[Source texts of formatted documents]
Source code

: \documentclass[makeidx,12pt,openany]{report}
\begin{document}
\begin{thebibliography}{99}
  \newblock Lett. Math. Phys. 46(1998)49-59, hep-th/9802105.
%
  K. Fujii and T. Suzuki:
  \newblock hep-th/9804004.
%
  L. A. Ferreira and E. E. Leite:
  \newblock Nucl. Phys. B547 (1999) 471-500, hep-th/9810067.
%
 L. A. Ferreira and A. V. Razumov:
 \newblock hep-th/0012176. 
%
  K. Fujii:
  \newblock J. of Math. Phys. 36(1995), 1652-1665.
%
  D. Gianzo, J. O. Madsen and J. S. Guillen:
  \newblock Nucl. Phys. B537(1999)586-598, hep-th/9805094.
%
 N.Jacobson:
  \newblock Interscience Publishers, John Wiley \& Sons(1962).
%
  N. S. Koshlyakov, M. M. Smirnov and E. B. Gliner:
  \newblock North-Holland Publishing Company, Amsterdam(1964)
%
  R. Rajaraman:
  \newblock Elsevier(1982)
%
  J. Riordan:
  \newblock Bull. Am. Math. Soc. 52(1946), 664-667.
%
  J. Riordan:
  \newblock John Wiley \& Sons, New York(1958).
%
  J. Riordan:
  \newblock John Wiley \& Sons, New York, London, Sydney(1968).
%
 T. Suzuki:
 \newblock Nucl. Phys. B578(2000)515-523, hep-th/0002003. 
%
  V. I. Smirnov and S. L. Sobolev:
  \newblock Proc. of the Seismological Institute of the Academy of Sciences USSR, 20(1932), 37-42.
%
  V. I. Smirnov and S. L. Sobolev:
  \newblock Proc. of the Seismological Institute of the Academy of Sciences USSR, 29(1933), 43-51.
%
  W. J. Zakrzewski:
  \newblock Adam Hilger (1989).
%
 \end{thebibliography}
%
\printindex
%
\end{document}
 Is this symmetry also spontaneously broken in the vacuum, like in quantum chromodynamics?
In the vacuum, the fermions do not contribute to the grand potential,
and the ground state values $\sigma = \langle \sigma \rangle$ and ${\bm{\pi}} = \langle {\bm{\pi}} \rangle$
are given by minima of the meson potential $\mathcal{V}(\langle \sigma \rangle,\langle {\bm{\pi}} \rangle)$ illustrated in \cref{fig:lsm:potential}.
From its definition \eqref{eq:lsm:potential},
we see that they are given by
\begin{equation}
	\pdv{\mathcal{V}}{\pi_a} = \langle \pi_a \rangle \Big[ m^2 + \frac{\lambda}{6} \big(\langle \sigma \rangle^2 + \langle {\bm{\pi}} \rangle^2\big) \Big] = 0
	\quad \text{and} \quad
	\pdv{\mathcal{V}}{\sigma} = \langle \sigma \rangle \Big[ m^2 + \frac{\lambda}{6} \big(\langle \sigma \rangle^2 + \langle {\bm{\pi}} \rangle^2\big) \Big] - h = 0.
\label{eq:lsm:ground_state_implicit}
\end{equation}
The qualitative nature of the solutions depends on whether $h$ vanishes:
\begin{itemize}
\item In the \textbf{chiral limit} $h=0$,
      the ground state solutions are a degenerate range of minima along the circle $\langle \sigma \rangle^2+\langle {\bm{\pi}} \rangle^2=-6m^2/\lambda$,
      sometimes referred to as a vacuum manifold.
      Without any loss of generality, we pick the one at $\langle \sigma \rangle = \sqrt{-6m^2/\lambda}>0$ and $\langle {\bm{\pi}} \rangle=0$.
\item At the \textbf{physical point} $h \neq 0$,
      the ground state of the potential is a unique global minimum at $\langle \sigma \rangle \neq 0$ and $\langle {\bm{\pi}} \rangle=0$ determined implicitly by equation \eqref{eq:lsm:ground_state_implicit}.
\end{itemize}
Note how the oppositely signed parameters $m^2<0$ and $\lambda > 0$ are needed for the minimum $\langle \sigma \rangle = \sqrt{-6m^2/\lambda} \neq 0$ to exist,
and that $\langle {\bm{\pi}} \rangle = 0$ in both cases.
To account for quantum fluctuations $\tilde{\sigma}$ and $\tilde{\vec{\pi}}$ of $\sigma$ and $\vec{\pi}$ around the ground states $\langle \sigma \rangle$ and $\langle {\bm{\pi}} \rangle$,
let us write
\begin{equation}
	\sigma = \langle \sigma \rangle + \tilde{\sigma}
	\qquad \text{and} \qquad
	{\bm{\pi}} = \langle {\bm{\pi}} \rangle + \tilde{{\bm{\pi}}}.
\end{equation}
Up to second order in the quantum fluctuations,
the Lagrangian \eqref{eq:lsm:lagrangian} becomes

■ **Assignment**: What lines of the data include the word "begin"? Copy each of them.

■ **Exercise response**:
\begin{document}
\begin{thebibliography}{99}
\begin{equation}
\begin{itemize}
\begin{equation}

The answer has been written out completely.